* Problem to solve: Print the data once more, exactly as supplied.

* Stored data:
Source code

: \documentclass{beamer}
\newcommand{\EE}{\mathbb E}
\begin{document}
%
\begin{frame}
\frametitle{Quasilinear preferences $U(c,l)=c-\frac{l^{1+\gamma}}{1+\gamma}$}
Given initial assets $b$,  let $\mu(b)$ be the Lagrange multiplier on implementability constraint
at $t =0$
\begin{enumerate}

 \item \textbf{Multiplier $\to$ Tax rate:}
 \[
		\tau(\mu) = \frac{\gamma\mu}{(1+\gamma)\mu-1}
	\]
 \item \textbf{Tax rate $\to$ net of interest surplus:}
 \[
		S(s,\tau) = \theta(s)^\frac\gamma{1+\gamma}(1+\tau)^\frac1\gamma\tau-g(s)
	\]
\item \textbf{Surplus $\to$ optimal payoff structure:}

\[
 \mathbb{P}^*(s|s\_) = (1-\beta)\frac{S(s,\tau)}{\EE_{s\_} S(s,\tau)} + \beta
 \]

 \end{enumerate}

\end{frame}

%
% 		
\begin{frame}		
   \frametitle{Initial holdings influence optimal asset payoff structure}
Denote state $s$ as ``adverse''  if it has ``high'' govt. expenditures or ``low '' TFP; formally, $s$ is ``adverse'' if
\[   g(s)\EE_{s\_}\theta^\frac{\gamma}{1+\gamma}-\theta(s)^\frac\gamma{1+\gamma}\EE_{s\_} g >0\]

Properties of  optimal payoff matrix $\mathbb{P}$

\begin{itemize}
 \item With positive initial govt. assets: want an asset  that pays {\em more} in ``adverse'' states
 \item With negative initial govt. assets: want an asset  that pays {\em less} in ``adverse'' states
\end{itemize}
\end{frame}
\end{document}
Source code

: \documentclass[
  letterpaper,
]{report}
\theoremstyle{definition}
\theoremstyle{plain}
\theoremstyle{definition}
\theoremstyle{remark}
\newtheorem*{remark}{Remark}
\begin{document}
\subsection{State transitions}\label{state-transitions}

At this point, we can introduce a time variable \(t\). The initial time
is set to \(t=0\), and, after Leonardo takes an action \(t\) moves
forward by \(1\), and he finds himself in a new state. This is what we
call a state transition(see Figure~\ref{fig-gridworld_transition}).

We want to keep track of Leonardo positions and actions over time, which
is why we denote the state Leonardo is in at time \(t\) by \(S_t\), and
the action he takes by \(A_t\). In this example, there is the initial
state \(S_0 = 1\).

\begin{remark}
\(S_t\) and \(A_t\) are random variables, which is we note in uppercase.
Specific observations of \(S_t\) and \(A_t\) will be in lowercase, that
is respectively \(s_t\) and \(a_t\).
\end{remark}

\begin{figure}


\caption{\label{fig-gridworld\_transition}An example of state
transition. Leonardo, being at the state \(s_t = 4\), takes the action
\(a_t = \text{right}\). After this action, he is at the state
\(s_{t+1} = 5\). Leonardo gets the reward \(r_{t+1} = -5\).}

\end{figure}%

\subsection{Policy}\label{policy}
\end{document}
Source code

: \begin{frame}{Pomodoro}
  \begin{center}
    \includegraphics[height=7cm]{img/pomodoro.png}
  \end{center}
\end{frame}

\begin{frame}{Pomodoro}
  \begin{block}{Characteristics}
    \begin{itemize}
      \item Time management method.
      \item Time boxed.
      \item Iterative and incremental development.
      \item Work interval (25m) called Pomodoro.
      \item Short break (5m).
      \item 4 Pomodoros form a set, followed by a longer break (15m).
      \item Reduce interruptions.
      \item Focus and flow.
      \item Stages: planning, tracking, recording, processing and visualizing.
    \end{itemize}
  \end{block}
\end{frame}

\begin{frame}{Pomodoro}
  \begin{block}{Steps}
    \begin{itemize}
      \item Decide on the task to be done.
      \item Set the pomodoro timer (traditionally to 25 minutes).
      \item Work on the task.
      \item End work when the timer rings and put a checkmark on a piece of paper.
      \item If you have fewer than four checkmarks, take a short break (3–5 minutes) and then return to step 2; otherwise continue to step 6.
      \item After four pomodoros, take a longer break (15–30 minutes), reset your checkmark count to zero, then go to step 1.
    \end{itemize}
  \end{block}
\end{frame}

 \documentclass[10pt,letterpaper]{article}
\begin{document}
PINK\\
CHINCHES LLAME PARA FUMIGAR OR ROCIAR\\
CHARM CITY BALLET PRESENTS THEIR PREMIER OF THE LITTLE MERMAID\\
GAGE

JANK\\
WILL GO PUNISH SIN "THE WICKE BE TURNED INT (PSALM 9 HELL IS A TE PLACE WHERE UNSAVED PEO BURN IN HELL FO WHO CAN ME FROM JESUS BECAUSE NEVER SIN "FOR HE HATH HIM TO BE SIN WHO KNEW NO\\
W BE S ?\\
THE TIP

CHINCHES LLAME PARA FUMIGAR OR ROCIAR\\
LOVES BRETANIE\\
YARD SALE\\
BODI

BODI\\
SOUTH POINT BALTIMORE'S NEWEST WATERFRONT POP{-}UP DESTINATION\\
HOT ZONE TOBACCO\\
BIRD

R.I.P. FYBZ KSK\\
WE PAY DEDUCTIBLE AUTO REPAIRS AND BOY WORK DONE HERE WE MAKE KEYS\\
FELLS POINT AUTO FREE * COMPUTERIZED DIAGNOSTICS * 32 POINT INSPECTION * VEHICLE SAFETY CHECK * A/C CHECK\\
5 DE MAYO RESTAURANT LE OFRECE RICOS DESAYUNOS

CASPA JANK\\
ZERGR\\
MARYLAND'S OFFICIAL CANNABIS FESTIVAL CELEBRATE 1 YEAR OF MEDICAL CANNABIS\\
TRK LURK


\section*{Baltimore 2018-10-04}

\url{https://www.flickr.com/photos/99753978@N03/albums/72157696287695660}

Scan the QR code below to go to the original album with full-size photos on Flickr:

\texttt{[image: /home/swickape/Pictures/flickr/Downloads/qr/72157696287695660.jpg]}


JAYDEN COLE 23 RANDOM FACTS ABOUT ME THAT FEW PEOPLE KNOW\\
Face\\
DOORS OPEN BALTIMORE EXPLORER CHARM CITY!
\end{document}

* Task response:
Source code

: \documentclass{beamer}
\newcommand{\EE}{\mathbb E}
\begin{document}
%
\begin{frame}
\frametitle{Quasilinear preferences $U(c,l)=c-\frac{l^{1+\gamma}}{1+\gamma}$}
Given initial assets $b$,  let $\mu(b)$ be the Lagrange multiplier on implementability constraint
at $t =0$
\begin{enumerate}

 \item \textbf{Multiplier $\to$ Tax rate:}
 \[
		\tau(\mu) = \frac{\gamma\mu}{(1+\gamma)\mu-1}
	\]
 \item \textbf{Tax rate $\to$ net of interest surplus:}
 \[
		S(s,\tau) = \theta(s)^\frac\gamma{1+\gamma}(1+\tau)^\frac1\gamma\tau-g(s)
	\]
\item \textbf{Surplus $\to$ optimal payoff structure:}

\[
 \mathbb{P}^*(s|s\_) = (1-\beta)\frac{S(s,\tau)}{\EE_{s\_} S(s,\tau)} + \beta
 \]

 \end{enumerate}

\end{frame}

%
% 		
\begin{frame}		
   \frametitle{Initial holdings influence optimal asset payoff structure}
Denote state $s$ as ``adverse''  if it has ``high'' govt. expenditures or ``low '' TFP; formally, $s$ is ``adverse'' if
\[   g(s)\EE_{s\_}\theta^\frac{\gamma}{1+\gamma}-\theta(s)^\frac\gamma{1+\gamma}\EE_{s\_} g >0\]

Properties of  optimal payoff matrix $\mathbb{P}$

\begin{itemize}
 \item With positive initial govt. assets: want an asset  that pays {\em more} in ``adverse'' states
 \item With negative initial govt. assets: want an asset  that pays {\em less} in ``adverse'' states
\end{itemize}
\end{frame}
\end{document}
Source code

: \documentclass[
  letterpaper,
]{report}
\theoremstyle{definition}
\theoremstyle{plain}
\theoremstyle{definition}
\theoremstyle{remark}
\newtheorem*{remark}{Remark}
\begin{document}
\subsection{State transitions}\label{state-transitions}

At this point, we can introduce a time variable \(t\). The initial time
is set to \(t=0\), and, after Leonardo takes an action \(t\) moves
forward by \(1\), and he finds himself in a new state. This is what we
call a state transition(see Figure~\ref{fig-gridworld_transition}).

We want to keep track of Leonardo positions and actions over time, which
is why we denote the state Leonardo is in at time \(t\) by \(S_t\), and
the action he takes by \(A_t\). In this example, there is the initial
state \(S_0 = 1\).

\begin{remark}
\(S_t\) and \(A_t\) are random variables, which is we note in uppercase.
Specific observations of \(S_t\) and \(A_t\) will be in lowercase, that
is respectively \(s_t\) and \(a_t\).
\end{remark}

\begin{figure}


\caption{\label{fig-gridworld\_transition}An example of state
transition. Leonardo, being at the state \(s_t = 4\), takes the action
\(a_t = \text{right}\). After this action, he is at the state
\(s_{t+1} = 5\). Leonardo gets the reward \(r_{t+1} = -5\).}

\end{figure}%

\subsection{Policy}\label{policy}
\end{document}
Source code

: \begin{frame}{Pomodoro}
  \begin{center}
    \includegraphics[height=7cm]{img/pomodoro.png}
  \end{center}
\end{frame}

\begin{frame}{Pomodoro}
  \begin{block}{Characteristics}
    \begin{itemize}
      \item Time management method.
      \item Time boxed.
      \item Iterative and incremental development.
      \item Work interval (25m) called Pomodoro.
      \item Short break (5m).
      \item 4 Pomodoros form a set, followed by a longer break (15m).
      \item Reduce interruptions.
      \item Focus and flow.
      \item Stages: planning, tracking, recording, processing and visualizing.
    \end{itemize}
  \end{block}
\end{frame}

\begin{frame}{Pomodoro}
  \begin{block}{Steps}
    \begin{itemize}
      \item Decide on the task to be done.
      \item Set the pomodoro timer (traditionally to 25 minutes).
      \item Work on the task.
      \item End work when the timer rings and put a checkmark on a piece of paper.
      \item If you have fewer than four checkmarks, take a short break (3–5 minutes) and then return to step 2; otherwise continue to step 6.
      \item After four pomodoros, take a longer break (15–30 minutes), reset your checkmark count to zero, then go to step 1.
    \end{itemize}
  \end{block}
\end{frame}

 \documentclass[10pt,letterpaper]{article}
\begin{document}
PINK\\
CHINCHES LLAME PARA FUMIGAR OR ROCIAR\\
CHARM CITY BALLET PRESENTS THEIR PREMIER OF THE LITTLE MERMAID\\
GAGE

JANK\\
WILL GO PUNISH SIN "THE WICKE BE TURNED INT (PSALM 9 HELL IS A TE PLACE WHERE UNSAVED PEO BURN IN HELL FO WHO CAN ME FROM JESUS BECAUSE NEVER SIN "FOR HE HATH HIM TO BE SIN WHO KNEW NO\\
W BE S ?\\
THE TIP

CHINCHES LLAME PARA FUMIGAR OR ROCIAR\\
LOVES BRETANIE\\
YARD SALE\\
BODI

BODI\\
SOUTH POINT BALTIMORE'S NEWEST WATERFRONT POP{-}UP DESTINATION\\
HOT ZONE TOBACCO\\
BIRD

R.I.P. FYBZ KSK\\
WE PAY DEDUCTIBLE AUTO REPAIRS AND BOY WORK DONE HERE WE MAKE KEYS\\
FELLS POINT AUTO FREE * COMPUTERIZED DIAGNOSTICS * 32 POINT INSPECTION * VEHICLE SAFETY CHECK * A/C CHECK\\
5 DE MAYO RESTAURANT LE OFRECE RICOS DESAYUNOS

CASPA JANK\\
ZERGR\\
MARYLAND'S OFFICIAL CANNABIS FESTIVAL CELEBRATE 1 YEAR OF MEDICAL CANNABIS\\
TRK LURK


\section*{Baltimore 2018-10-04}

\url{https://www.flickr.com/photos/99753978@N03/albums/72157696287695660}

Scan the QR code below to go to the original album with full-size photos on Flickr:

\texttt{[image: /home/swickape/Pictures/flickr/Downloads/qr/72157696287695660.jpg]}


JAYDEN COLE 23 RANDOM FACTS ABOUT ME THAT FEW PEOPLE KNOW\\
Face\\
DOORS OPEN BALTIMORE EXPLORER CHARM CITY!
\end{document}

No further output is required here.